[Available data — start]
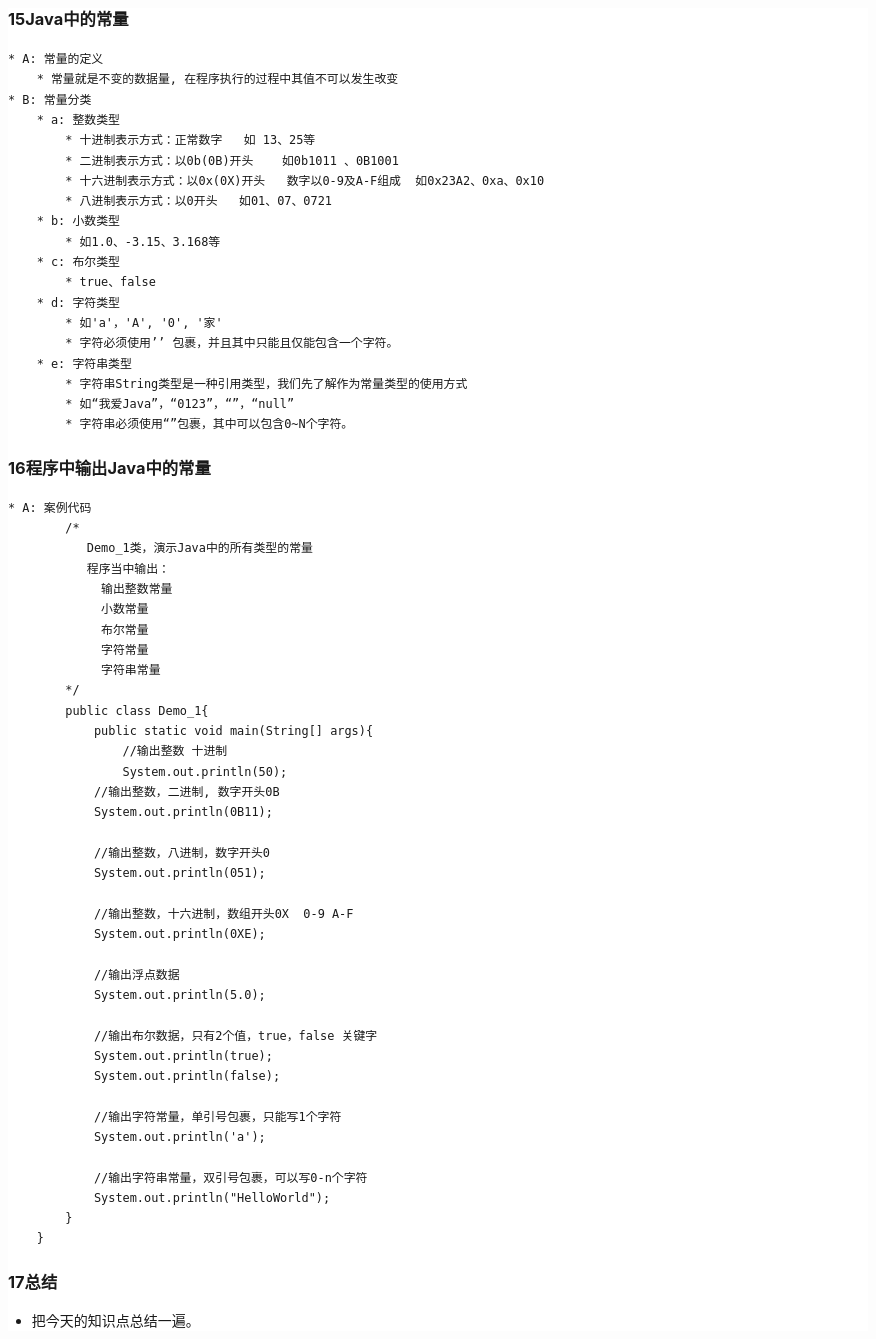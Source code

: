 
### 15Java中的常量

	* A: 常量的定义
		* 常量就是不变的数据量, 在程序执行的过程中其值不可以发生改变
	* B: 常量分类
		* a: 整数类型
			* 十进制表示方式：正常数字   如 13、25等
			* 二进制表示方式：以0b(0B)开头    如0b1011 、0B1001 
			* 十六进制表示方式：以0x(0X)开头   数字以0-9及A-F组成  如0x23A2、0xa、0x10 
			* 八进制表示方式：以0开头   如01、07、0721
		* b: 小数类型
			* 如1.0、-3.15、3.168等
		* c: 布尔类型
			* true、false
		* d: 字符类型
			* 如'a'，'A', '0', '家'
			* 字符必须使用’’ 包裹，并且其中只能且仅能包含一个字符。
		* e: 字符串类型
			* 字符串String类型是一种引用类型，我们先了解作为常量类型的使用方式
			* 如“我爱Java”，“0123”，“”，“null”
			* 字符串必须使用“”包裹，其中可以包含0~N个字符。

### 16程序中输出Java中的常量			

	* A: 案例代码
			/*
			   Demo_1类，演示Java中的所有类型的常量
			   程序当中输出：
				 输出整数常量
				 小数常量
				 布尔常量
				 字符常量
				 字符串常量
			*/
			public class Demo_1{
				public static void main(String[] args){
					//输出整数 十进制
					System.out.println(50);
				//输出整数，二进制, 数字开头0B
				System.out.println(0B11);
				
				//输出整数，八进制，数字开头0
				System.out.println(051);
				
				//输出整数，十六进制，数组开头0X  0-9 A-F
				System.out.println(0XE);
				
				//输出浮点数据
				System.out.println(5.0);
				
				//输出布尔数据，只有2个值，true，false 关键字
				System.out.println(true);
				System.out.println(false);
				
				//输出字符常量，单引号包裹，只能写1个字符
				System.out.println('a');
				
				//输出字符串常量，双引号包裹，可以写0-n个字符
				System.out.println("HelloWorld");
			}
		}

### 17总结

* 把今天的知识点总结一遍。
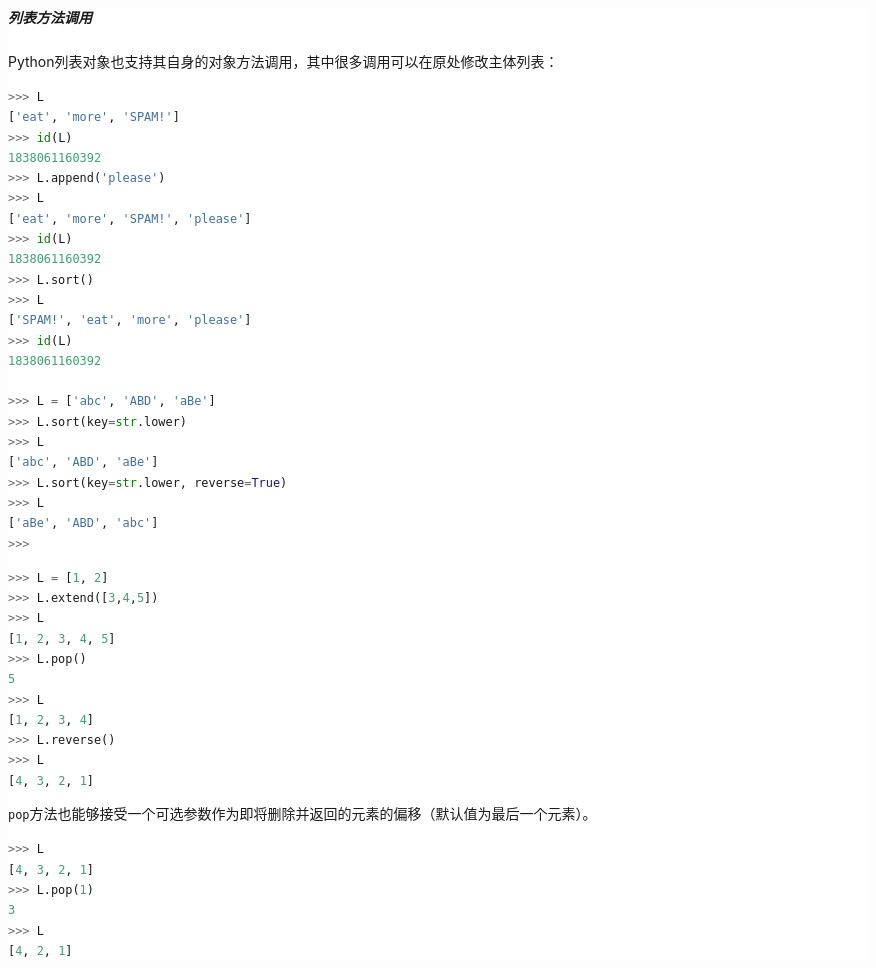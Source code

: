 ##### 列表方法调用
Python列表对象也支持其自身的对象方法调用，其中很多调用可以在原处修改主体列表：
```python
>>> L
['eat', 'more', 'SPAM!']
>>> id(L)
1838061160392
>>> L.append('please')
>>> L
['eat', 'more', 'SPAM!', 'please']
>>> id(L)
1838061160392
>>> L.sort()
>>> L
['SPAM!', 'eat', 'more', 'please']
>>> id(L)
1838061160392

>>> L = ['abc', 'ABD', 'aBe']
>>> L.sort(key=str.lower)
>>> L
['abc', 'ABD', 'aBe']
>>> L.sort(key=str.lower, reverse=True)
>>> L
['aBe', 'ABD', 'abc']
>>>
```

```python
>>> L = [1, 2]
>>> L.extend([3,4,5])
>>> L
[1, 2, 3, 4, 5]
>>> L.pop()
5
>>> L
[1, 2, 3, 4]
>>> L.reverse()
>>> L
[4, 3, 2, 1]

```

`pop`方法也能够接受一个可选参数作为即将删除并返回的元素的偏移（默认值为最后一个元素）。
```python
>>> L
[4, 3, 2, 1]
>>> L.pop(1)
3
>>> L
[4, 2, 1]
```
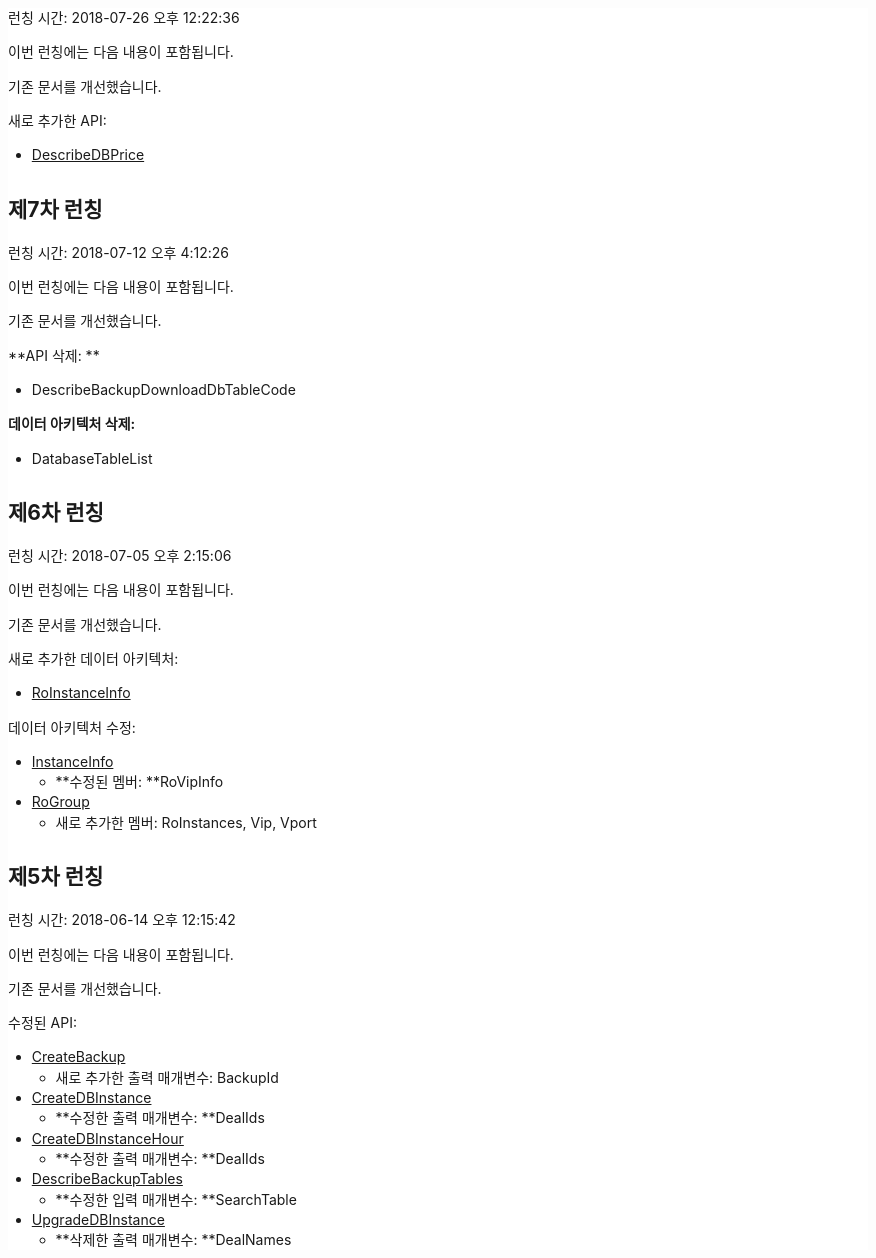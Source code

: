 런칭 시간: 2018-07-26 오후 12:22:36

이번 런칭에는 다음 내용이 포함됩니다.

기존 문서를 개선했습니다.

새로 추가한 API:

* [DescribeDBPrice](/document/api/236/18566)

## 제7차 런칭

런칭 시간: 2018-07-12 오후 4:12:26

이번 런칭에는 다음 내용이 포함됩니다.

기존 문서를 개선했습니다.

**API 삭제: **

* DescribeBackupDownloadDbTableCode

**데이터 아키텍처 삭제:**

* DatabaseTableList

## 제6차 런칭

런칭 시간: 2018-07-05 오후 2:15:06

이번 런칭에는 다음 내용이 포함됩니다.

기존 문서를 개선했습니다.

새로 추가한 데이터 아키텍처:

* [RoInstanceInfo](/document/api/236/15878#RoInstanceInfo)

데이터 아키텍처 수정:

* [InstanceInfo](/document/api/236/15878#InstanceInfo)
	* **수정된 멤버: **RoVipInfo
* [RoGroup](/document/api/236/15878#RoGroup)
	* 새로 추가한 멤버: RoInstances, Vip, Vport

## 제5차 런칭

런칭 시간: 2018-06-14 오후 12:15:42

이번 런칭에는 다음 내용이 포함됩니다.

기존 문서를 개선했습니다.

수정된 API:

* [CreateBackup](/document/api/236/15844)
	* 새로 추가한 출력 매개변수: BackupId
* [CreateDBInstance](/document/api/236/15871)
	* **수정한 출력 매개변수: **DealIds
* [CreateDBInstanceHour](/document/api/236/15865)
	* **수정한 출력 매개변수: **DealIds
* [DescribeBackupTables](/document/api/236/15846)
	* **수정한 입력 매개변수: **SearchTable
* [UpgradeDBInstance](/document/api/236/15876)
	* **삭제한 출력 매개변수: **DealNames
[Available data — finish]
[Available data — start]
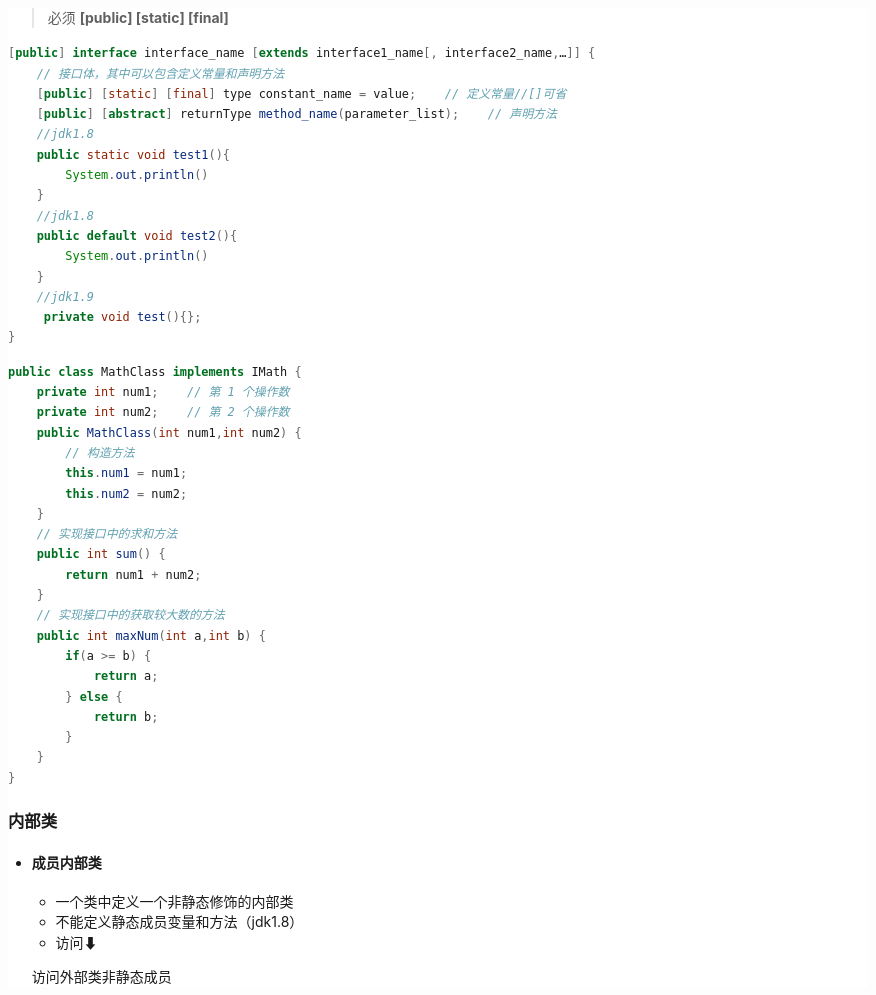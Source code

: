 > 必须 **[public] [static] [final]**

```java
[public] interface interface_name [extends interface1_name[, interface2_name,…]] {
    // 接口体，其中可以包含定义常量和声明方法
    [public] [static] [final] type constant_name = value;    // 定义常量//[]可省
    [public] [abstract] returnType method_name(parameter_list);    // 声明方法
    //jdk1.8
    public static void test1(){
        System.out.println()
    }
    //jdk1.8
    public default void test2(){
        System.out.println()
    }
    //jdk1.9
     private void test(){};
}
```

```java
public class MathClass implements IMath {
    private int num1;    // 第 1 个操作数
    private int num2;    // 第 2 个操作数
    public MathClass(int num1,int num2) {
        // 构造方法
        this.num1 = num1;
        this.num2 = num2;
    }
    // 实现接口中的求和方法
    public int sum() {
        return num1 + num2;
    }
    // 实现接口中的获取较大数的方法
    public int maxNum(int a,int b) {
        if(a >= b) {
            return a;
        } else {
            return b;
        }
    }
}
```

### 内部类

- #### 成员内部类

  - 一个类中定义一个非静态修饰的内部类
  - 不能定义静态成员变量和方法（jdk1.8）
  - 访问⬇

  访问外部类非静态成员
[Available data — finish]
Scan the listing above. Collect all lines with the word "println".

> **Solved problem**
					System.out.println(50);
				System.out.println(0B11);
				System.out.println(051);
				System.out.println(0XE);
				System.out.println(5.0);
				System.out.println(true);
				System.out.println(false);
				System.out.println('a');
				System.out.println("HelloWorld");
        System.out.println()
        System.out.println()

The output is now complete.